> _WHAT IS EXPECTED_
Only one stretch of the records below is wanted: the lines from the one holding "Windows 10 Home | Docker Toolbox | DockerToolbox-VERSION-ce.exe" through the one holding "Linux | Docker CE, docker-compose". Return it exactly, both ends included.

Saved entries
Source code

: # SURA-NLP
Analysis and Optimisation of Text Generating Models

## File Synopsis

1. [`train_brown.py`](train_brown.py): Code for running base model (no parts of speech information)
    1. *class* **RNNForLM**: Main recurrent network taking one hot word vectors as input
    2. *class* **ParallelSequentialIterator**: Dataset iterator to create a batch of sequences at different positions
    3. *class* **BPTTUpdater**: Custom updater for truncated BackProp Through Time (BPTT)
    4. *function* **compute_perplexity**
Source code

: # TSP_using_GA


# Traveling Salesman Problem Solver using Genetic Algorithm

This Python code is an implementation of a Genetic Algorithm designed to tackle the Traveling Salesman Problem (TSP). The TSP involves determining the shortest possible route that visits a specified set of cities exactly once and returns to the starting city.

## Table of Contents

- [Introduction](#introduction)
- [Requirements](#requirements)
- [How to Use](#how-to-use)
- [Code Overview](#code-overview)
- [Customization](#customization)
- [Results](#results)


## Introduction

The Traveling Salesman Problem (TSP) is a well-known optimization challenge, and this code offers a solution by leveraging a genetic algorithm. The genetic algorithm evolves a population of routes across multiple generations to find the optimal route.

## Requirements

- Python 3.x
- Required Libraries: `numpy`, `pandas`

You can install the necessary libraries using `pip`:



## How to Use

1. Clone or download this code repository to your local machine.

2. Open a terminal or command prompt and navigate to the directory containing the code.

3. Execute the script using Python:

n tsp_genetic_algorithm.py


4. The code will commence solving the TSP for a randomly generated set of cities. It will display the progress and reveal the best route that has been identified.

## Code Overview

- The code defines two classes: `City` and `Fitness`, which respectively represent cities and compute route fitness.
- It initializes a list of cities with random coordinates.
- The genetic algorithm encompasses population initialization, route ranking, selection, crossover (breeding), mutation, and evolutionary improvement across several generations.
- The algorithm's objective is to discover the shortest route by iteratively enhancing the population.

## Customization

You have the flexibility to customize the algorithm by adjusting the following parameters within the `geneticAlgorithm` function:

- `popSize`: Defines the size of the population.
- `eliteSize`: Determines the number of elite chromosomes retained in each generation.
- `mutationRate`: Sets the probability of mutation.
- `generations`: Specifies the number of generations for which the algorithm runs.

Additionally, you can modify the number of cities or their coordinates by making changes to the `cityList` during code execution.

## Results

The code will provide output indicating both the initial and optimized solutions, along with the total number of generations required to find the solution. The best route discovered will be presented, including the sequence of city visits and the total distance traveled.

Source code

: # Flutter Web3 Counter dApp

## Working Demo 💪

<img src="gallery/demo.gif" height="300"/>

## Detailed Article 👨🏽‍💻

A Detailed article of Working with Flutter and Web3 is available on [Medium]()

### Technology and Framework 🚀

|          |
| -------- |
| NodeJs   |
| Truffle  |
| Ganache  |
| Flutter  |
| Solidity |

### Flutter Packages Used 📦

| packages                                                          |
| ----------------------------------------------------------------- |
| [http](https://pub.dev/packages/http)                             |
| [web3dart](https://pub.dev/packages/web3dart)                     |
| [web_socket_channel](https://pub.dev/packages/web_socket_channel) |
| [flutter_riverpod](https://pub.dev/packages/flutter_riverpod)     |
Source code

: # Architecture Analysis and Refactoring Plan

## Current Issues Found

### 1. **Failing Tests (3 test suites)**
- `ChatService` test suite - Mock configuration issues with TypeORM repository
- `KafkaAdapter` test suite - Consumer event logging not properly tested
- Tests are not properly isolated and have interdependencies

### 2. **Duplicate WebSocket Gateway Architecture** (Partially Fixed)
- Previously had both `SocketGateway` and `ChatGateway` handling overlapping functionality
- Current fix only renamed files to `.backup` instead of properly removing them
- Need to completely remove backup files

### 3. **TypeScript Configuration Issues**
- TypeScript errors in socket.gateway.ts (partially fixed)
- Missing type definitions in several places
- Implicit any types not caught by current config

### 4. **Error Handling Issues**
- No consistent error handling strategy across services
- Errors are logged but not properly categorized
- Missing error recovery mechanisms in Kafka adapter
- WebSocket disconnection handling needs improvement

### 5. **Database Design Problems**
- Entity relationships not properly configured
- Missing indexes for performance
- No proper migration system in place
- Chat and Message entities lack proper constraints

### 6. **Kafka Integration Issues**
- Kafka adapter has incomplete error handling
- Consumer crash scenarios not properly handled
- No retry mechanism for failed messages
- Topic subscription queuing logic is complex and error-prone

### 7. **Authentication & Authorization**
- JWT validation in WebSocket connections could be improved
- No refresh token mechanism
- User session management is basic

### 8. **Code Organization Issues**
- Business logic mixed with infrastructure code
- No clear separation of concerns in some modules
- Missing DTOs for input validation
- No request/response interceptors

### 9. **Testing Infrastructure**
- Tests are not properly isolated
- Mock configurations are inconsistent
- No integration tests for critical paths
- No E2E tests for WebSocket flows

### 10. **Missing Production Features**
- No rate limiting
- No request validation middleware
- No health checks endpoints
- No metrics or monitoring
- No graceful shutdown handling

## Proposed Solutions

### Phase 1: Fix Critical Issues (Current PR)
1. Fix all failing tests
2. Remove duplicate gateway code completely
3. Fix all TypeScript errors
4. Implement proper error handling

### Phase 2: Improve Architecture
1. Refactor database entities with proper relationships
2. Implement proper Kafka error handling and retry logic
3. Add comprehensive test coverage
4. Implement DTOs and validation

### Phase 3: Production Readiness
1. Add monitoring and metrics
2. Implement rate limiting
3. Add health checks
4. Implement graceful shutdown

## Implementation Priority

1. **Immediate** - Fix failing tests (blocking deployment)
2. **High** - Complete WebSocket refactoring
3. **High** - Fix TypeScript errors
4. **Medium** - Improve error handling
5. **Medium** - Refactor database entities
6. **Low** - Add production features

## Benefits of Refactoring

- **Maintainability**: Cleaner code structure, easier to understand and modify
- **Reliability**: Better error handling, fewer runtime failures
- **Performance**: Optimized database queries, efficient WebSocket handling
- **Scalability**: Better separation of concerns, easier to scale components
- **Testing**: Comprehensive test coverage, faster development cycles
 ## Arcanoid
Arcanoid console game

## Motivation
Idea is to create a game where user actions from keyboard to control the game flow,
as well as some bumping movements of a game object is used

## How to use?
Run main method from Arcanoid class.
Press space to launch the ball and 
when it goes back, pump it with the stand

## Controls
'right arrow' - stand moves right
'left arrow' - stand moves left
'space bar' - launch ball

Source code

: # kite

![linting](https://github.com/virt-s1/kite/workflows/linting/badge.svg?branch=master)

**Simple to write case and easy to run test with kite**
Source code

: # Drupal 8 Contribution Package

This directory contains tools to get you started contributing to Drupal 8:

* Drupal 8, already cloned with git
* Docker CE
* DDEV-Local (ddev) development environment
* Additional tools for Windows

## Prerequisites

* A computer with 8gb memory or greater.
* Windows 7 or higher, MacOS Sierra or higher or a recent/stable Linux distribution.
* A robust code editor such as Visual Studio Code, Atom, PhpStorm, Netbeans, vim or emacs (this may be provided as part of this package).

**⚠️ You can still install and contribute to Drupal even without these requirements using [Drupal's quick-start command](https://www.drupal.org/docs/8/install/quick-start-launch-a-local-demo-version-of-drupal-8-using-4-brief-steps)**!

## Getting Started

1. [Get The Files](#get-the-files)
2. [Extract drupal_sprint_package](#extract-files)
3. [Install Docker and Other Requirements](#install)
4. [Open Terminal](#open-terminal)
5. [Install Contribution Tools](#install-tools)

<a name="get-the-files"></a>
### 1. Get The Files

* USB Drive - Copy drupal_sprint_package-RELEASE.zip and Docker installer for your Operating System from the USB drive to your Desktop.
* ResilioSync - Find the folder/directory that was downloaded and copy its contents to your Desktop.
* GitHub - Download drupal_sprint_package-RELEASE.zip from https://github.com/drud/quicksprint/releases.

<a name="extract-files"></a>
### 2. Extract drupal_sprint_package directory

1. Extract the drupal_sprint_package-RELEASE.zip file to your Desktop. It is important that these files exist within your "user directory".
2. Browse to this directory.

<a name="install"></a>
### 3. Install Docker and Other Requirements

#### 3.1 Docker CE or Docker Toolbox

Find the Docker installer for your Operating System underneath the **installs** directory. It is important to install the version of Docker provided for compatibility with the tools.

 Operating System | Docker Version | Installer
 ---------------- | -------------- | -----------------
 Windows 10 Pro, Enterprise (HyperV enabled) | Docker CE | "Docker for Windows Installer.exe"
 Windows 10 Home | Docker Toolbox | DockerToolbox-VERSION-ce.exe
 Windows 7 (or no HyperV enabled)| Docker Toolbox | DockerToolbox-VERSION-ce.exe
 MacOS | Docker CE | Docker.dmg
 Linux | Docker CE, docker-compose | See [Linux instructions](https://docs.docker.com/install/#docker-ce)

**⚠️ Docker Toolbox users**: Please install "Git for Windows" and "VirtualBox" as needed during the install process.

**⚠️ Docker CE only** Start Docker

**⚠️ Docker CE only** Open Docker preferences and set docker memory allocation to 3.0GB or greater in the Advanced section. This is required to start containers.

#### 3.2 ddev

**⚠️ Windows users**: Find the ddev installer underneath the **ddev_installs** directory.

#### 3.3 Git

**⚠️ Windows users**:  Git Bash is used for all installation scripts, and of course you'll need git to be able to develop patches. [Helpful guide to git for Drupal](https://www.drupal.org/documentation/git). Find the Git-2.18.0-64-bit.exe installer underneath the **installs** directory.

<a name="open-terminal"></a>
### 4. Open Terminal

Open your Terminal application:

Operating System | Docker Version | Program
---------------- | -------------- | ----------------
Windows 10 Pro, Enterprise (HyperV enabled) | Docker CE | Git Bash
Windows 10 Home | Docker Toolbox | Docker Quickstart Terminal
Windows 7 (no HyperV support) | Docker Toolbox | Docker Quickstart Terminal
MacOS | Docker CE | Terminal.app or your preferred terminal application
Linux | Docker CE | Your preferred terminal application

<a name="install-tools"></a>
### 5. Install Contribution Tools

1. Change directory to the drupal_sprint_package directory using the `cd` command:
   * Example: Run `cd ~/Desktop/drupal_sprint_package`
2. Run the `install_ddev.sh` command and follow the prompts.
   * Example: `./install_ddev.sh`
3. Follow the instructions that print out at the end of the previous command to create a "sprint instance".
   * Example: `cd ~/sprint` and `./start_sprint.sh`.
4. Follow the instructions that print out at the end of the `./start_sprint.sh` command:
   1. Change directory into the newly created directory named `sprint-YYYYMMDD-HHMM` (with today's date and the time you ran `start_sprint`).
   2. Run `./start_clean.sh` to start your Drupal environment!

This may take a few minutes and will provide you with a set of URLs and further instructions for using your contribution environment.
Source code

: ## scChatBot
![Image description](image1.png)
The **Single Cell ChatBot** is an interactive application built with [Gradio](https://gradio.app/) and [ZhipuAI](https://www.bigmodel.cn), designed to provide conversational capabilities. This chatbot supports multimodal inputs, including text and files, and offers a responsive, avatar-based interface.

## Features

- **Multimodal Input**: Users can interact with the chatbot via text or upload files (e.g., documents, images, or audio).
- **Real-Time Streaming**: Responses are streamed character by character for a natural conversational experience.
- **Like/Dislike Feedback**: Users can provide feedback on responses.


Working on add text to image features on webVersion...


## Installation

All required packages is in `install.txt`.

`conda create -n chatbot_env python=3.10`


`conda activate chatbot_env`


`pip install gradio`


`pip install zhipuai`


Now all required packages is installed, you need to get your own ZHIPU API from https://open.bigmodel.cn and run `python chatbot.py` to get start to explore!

> _WRITTEN SOLUTION_
 Windows 10 Home | Docker Toolbox | DockerToolbox-VERSION-ce.exe
 Windows 7 (or no HyperV enabled)| Docker Toolbox | DockerToolbox-VERSION-ce.exe
 MacOS | Docker CE | Docker.dmg
 Linux | Docker CE, docker-compose | See [Linux instructions](https://docs.docker.com/install/#docker-ce)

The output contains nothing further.